Потом мне самой было неудобно, что я так разозлилась из–за какой–то чепухи. Я встала и пошла к выходу.

На набережной было многолюдно. Одиннадцать, а светло — теплый, серый какой–то, остановившийся вой дух, как бывает только весной. Толпа лохматых парней гундосила под гитары:

Сердце врет «люблю–люблю» до истерики,

Невозможно кораблю без Америки…

В песне не было мелодии, и издали она казалась каким–то хоровым, унылым причитанием.

…Если он захочет — я никогда не буду сутулиться Я буду ходить прямо и часто улыбаться. Я перестану говорить извиняющимся голосом, и у меня никогда больше не будет такого лица, глядя на которое всем кажется возможным не принимать меня всерьез.

Не заходя в комнату, я прошла на кухню. Алька ждала меня и, как только я вошла, поставила подогревать суп.

— Давно спят?

— Давно. В комнату не ходи. Разбудишь — опять дет скандал. Устала?

— Нет. Я влюбилась, Алька. Алька с непонятным выражением пожала плечами.

— Что же ты молчишь?

— Да ну… — Алька опять не договорила, а вытягивать из нее дальше было бесполезно, потому что если уж ей взбредет в голову остановиться на середине фразы, то никакими силами не заставишь ее продолжать.

— Алька, ты хочешь спать?

— А ты?

— Я нет.

— А я нет, раз ты не хочешь.

— Пошли?

— Пошли. Алька на цыпочках прокралась в комнату и вытащила свое пальто.

Мы выходим на улицу и поднимаем воротники, уж у нас принято.

Надеяться на то, что Алька начнет у меня что–то расспрашивать, не приходится, а мне самой не хочется первой лезть к ней с рассказами. Молчу. Жду. Когда ей наконец взбредает спросить у меня: «Ну что там опять?» — я уже не чувствую

в себе никакого желания исповедоваться, тем более, что рассказывать совсем нечего. Я просто отмахиваюсь от ее вопроса. Дальше мы уже идем молча. Идем быстрым, сумасшедшим шагом, таким, каким совсем не принято гулять.

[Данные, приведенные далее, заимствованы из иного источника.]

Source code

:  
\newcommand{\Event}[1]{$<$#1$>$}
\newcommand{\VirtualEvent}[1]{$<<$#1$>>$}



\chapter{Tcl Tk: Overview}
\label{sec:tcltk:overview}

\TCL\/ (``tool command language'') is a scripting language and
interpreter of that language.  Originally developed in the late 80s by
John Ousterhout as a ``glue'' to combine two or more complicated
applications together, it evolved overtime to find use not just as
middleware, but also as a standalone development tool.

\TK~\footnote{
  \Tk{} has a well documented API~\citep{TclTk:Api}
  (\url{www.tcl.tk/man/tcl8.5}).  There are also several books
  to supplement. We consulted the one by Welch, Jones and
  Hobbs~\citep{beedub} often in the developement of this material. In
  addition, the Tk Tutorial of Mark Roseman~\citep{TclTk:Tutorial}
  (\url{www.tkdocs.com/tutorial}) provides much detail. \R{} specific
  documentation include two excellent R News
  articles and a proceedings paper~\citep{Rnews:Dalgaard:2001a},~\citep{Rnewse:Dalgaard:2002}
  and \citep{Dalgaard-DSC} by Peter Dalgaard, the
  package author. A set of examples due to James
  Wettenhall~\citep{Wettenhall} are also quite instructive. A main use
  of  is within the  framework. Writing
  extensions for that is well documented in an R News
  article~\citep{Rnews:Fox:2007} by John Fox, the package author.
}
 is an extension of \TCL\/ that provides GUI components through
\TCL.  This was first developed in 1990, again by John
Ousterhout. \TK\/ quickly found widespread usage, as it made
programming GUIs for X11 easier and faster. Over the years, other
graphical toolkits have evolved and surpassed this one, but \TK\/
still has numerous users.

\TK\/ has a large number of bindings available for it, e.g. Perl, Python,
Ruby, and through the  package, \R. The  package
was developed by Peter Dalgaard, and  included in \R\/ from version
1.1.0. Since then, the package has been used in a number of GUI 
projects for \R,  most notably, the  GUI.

Ни о каких разговорах при такой бешеной ходьбе не может быть и речи.

Минут двадцать ходу — и мы на Охтинском мосту. Потом на правом берегу.

Немного по берегу и, оглянувшись по сторонам, ныряем вниз, к Неве. По старым, проломившимся деревянным ступеням, где мы знаем каждую щель, каждый пролом.

Днем здесь бывает много народу, поздно вечером — никого, и поэтому мы уже года два считаем это место своим.

У старого, гнилого сарайчика давно уже валяется разбитый, расщепленный обрубок бревна. Мы садимся на него и закуриваем.

Напротив горят синие окна комбината имени Кирова, их светящиеся отражения ломаются в воде. Стена сарая защищает нас от ветра.

Зачем нам это место? Почему мы так прилепились к нему и делаем в день несколько лишних километров, лишь бы покурить именно здесь? Не знаю.

Здесь пахнет той самой беспокойной травой, что обычно растет между железнодорожных рельсов на далеких станциях.

А может, и не травой это пахнет, а жирной гарью, летящей с паровозов? Мазутом? Знаю только, что этот запах обычно сопутствует путешествиям, и от одного запаха у меня какое–то волнение.

Это я придумала, чтоб в городе было «наше место».

О чем мы с Алькой там только не говорили, чего не выдумывали!

Охтинский мост, такой огромный и гудящий, будто по нему проходят сильные токи, тянул нас к себе, наверное, еще потому, что нам нравилось владеть им. Это был наш мост.

И потом… Он так похож на железнодорожный!

А этот травянистый скат к Неве!

Сколько нужно воображения, чтобы поверить, что в огромном городе есть никому не известное, неисследованное место, глухое и таинственное, существующее только для нас.

Скрипучие ступеньки, куст чахлой черемухи, бурьян и лопухи…

— Это же, черт побери… — неопределенно говорит Алька.

Очевидно, она чувствует то же самое, что и я.

— Здравствуйте, Мельпомена… Я вас сразу узнал.

— Здравствуйте…

— Я так и знал, что вы позвоните…

— Откуда?

— Догадался. А что это вы сегодня не такая нахальная, как вчера?

— А разве я вчера была нахальная?

— Не очень чтобы очень, но было немного… Может! вы сегодня расшифруете себя?

— Пожалуйста: ваша триста первая жертва…

— Ха–ха–ха…

— Что же вы вчера не звонили?

— Боялась надоесть… Или лишнего наговорить.

— Да, этого стоит опасаться… Я понимаю его слова так, что ему просто надоело со мной разговаривать. Скучно, наверное. А я так много болтаю.

— До свидания.

— Ну почему же до свидания? Скажи–ка лучше что–нибудь смешное, Мельпомена.

Когда мы идем в столовую (до чего же я воздушна, до чего же я едва касаюсь пола ногами), он попадается нам навстречу.